### Problem to solve
Below are the entries; return exactly the line with "- The LGX lite" and every later line, without anything else.

### Records from a collection
----------------

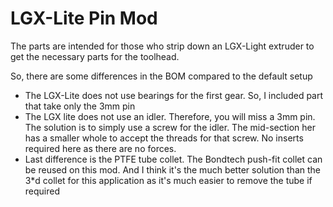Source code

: # LGX-Lite Pin Mod

The parts are intended for those who strip down an LGX-Light extruder to get the necessary parts for the toolhead.

So, there are some differences in the BOM compared to the default setup

- The LGX-Lite does not use bearings for the first gear. So, I included part that take only the 3mm pin
- The LGX lite does not use an idler. Therefore, you will miss a 3mm pin. The solution is to simply use a screw for the idler. The mid-section her has a smaller whole to accept the threads for that screw. No inserts required here as there are no forces.
- Last difference is the PTFE tube collet. The Bondtech push-fit collet can be reused on this mod. And I think it's the much better solution than the 3*d collet for this application as it's much easier to remove the tube if required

----------------

### Answer to this task
- The LGX lite does not use an idler. Therefore, you will miss a 3mm pin. The solution is to simply use a screw for the idler. The mid-section her has a smaller whole to accept the threads for that screw. No inserts required here as there are no forces.
- Last difference is the PTFE tube collet. The Bondtech push-fit collet can be reused on this mod. And I think it's the much better solution than the 3*d collet for this application as it's much easier to remove the tube if required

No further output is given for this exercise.